Luego se volvió para mirar a Sylvia y murmuró con una mirada fría:
—La próxima vez es mejor que dejes estos asuntos complicados al médico de la corte.
Sylvia asintió.
Lanzó una mirada de reojo a la mujer que era responsable de todo y estaba bastante satisfecha con el terror en su rostro.
Y afortunadamente, porque Mikel estaba allí, no tuvo que quedarse más tiempo en la fiesta del té del infierno.
Los dos hicieron reverencia a la Reina una vez más y luego abandonaron rápidamente el campo de equitación, regresando al castillo.
Viendo a Sylvia y Mikel irse juntos, tomados de la mano, Priscella solo podía mirarlos desde atrás, sus entrañas ardiendo de rabia.
Ella era su prometida y su futura esposa legítima, pero ahora mismo, el hombre ni siquiera la reconocía, mucho menos le hablaba.
Se sentía como una completa extraña como si no tuviera ninguna conexión con el Príncipe en absoluto.
Priscella agarró los bordes de su vestido, sus uñas rasgando la tela.
¿Qué había hecho para merecer este tipo de vida?
¿Siempre sería solo segunda después de esa mujer odiosa?
¿No sería una vida así tortuosa?
No pudo evitar repensar toda su decisión, pero el pensamiento de Mikel la hizo apartar todos los demás pensamientos.
«Estará bien —murmuró silenciosamente para sí misma—.
Tarde o temprano, habrá una oportunidad.
Esperaré pacientemente a que llegue ese día».
Priscella apretó los puños con fuerza antes de relajarlos y unirse a los demás nuevamente con una elegante sonrisa en su rostro como si nada hubiera pasado.
Lejos de la reunión de mujeres, Mikel agarró a Sylvia y caminó de vuelta a su habitación tan rápido como pudo.
Era como si estuvieran huyendo de los cuartos de la Reina con sus vidas en sus manos.
—Mikel, más despacio.
¿Qué…
pasó?
—preguntó Sylvia, preocupada por la expresión que el hombre tenía en ese momento.
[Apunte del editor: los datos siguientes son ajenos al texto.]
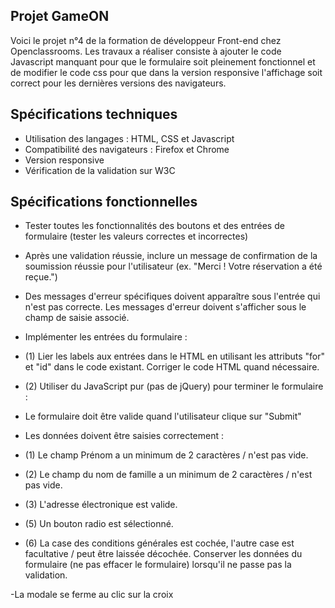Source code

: ## Projet GameON

Voici le projet n°4 de la formation de développeur Front-end chez Openclassrooms. Les travaux a réaliser consiste à ajouter le code Javascript manquant pour que le formulaire soit pleinement fonctionnel et de modifier le code css pour que dans la version responsive l'affichage soit correct pour les dernières versions des navigateurs.

## Spécifications techniques

- Utilisation des langages : HTML, CSS et Javascript
- Compatibilité des navigateurs :  Firefox et Chrome
- Version responsive
- Vérification de la validation sur W3C

## Spécifications fonctionnelles

- Tester toutes les fonctionnalités des boutons et des entrées de formulaire (tester les valeurs correctes et incorrectes)
- Après une validation réussie, inclure un message de confirmation de la soumission réussie pour l'utilisateur (ex. "Merci ! Votre réservation a été reçue.")
- Des messages d'erreur spécifiques doivent apparaître sous l'entrée qui n'est pas correcte. Les messages d'erreur doivent s'afficher sous le champ de saisie associé.
- Implémenter les entrées du formulaire :

- (1) Lier les labels aux entrées dans le HTML en utilisant les attributs "for" et "id" dans le code existant. Corriger le code HTML quand nécessaire.
- (2) Utiliser du JavaScript pur (pas de jQuery) pour terminer le formulaire :

- Le formulaire doit être valide quand l'utilisateur clique sur "Submit"
- Les données doivent être saisies correctement :

- (1) Le champ Prénom a un minimum de 2 caractères / n'est pas vide.
- (2) Le champ du nom de famille a un minimum de 2 caractères / n'est pas vide.
- (3) L'adresse électronique est valide.
- (5) Un bouton radio est sélectionné.
- (6) La case des conditions générales est cochée, l'autre case est facultative / peut être laissée décochée.
Conserver les données du formulaire (ne pas effacer le formulaire) lorsqu'il ne passe pas la validation.

-La modale se ferme au clic sur la croix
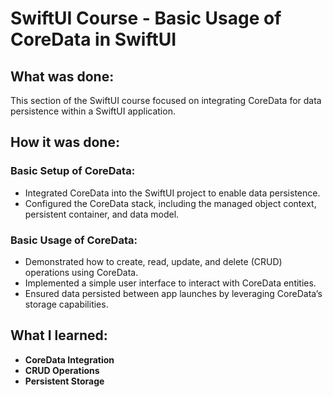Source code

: # SwiftUI Course - Basic Usage of CoreData in SwiftUI

## What was done:
This section of the SwiftUI course focused on integrating CoreData for data persistence within a SwiftUI application.

## How it was done:
### Basic Setup of CoreData:
- Integrated CoreData into the SwiftUI project to enable data persistence.
- Configured the CoreData stack, including the managed object context, persistent container, and data model.

### Basic Usage of CoreData:
- Demonstrated how to create, read, update, and delete (CRUD) operations using CoreData.
- Implemented a simple user interface to interact with CoreData entities.
- Ensured data persisted between app launches by leveraging CoreData’s storage capabilities.

## What I learned:
- **CoreData Integration**
- **CRUD Operations**
- **Persistent Storage**

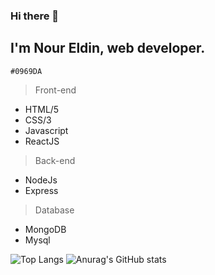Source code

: ### Hi there 👋

## I'm Nour Eldin, web developer.
`#0969DA`
> Front-end
 - HTML/5
 - CSS/3
 - Javascript
 - ReactJS
  
> Back-end 
 - NodeJs
 - Express
> Database
 - MongoDB
 - Mysql

![Top Langs](https://github-readme-stats.vercel.app/api/top-langs/?username=Nourtaha13&theme=compact)
![Anurag's GitHub stats](https://github-readme-stats.vercel.app/api?username=Nourtaha13&show_icons=true&theme=locale)


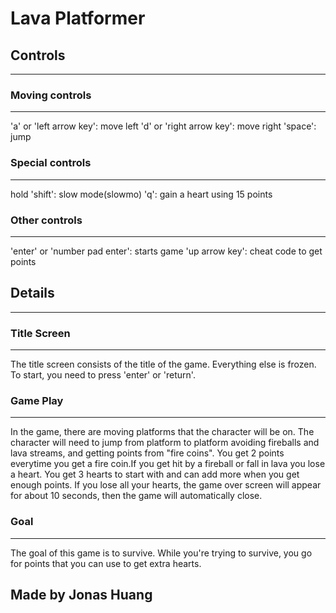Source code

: # Lava Platformer

## Controls
-----------

### Moving controls
-----------------
'a' or 'left arrow key': move left
'd' or 'right arrow key': move right
'space': jump

### Special controls
------------------
hold 'shift': slow mode(slowmo)
'q': gain a heart using 15 points

### Other controls
------------------
'enter' or 'number pad enter': starts game
'up arrow key': cheat code to get points

## Details
---------

### Title Screen
---------------
The title screen consists of the title of the game. Everything else is frozen. To start, you need to press 'enter' or 'return'.

### Game Play
------------
In the game, there are moving platforms that the character will be on. The character will need to jump from platform to platform avoiding fireballs and lava streams, and getting points from "fire coins". You get 2 points everytime you get a fire coin.If you get hit by a fireball or fall in lava you lose a heart. You get 3 hearts to start with and can add more when you get enough points. If you lose all your hearts, the game over screen will appear for about 10 seconds, then the game will automatically close.

### Goal
--------
The goal of this game is to survive. While you're trying to survive, you go for points that you can use to get extra hearts.

## Made by Jonas Huang
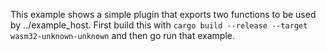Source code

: This example shows a simple plugin that exports two functions to be used by ../example_host. First build this with `cargo build --release --target wasm32-unknown-unknown` and then go run that example.
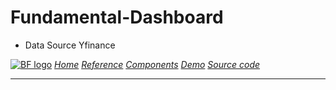 # Fundamental-Dashboard

- Data Source Yfinance



[![BF logo](icon-36.png "Logo")](https://github.com/bndp/beautiful-markdown)
[*Home*](https://github.com/bndp/beautiful-markdown)
[*Reference*](reference)
[*Components*](components)
[*Demo*](.)
[*Source code*](source)

---

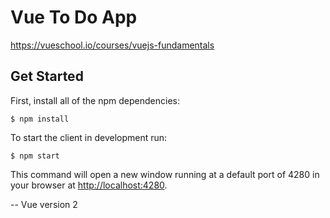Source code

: # Vue To Do App
https://vueschool.io/courses/vuejs-fundamentals

## Get Started
First, install all of the npm dependencies:

    $ npm install

To start the client in development run:

    $ npm start

This command will open a new window running at a default port of 4280 in your browser at
[http://localhost:4280](http://localhost:4280/).

-- Vue version 2

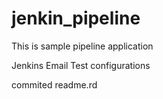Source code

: # jenkin_pipeline
This is sample pipeline application

Jenkins Email Test configurations

commited readme.rd
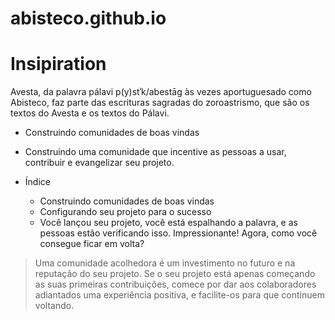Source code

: # abisteco.github.io
# Insipiration

Avesta, da palavra pálavi p(y)stʾk/abestāg às vezes aportuguesado como Abisteco, faz parte das escrituras sagradas do zoroastrismo, que são os textos do Avesta e os textos do Pálavi.

- Construindo comunidades de boas vindas
- Construindo uma comunidade que incentive as pessoas a usar, contribuir e evangelizar seu projeto.

- Índice
  - Construindo comunidades de boas vindas
  - Configurando seu projeto para o sucesso
  - Você lançou seu projeto, você está espalhando a palavra, e as pessoas estão verificando isso. Impressionante! Agora, como você consegue ficar em volta?


> Uma comunidade acolhedora é um investimento no futuro e na reputação do seu projeto. Se o seu projeto está apenas começando as suas primeiras contribuições, comece por dar aos colaboradores adiantados uma experiência positiva, e facilite-os para que continuem voltando.
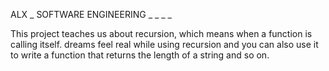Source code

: ALX _ SOFTWARE ENGINEERING _ _ _ _

This project teaches us about recursion, which means when a function is calling itself. dreams feel real while using recursion and you can also use it to write a function that returns the length of a string and so on.
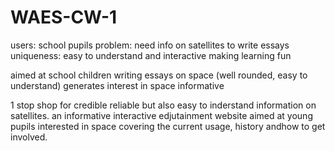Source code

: # WAES-CW-1
users: school pupils
problem: need info on satellites to write essays
uniqueness: easy to understand and interactive making learning fun

aimed at school children writing essays on space (well rounded, easy to understand)
generates interest in space
informative

1 stop shop for credible reliable but also easy to inderstand information on satellites. 
an informative interactive edjutainment website aimed at young pupils interested in space covering the current usage, history andhow to get involved.
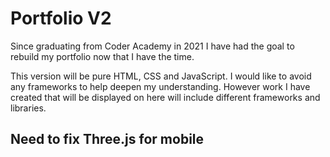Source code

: # Portfolio V2

Since graduating from Coder Academy in 2021 I have had the goal to rebuild my portfolio now that I have the time.

This version will be pure HTML, CSS and JavaScript. I would like to avoid any frameworks to help deepen my understanding. However work I have created that will be displayed on here will include different frameworks and libraries. 

## Need to fix Three.js for mobile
Sabía que había actuado atrevidamente, tal vez incluso un poco precipitadamente, pero si no hubiera hecho nada, definitivamente habría sido acusada de un crimen que no cometió, y entonces las cosas habrían terminado aún peor.
Sin embargo, Mikel no se detuvo para responderle.
Siguió caminando, arrastrándola consigo, todavía sosteniendo sus manos con un agarre firme.
—Volvamos primero.
Podemos hablar entonces.
Los dos se apresuraron a regresar a los aposentos de invitados, y a la habitación donde se habían estado quedando, Mikel cerrando la puerta detrás de él.
—¿Qué pasó?
¿Puedes decirme al menos ahora?
—preguntó Sylvia, acunando su rostro con sus manos—.
La Reina no parecía enojada Mikel.
¿Por qué estás tan preocupado?
¿No se arregló todo allá atrás?
No entendía por qué se veía tan preocupado y se sentía un poco culpable por causarle este dolor de cabeza innecesario.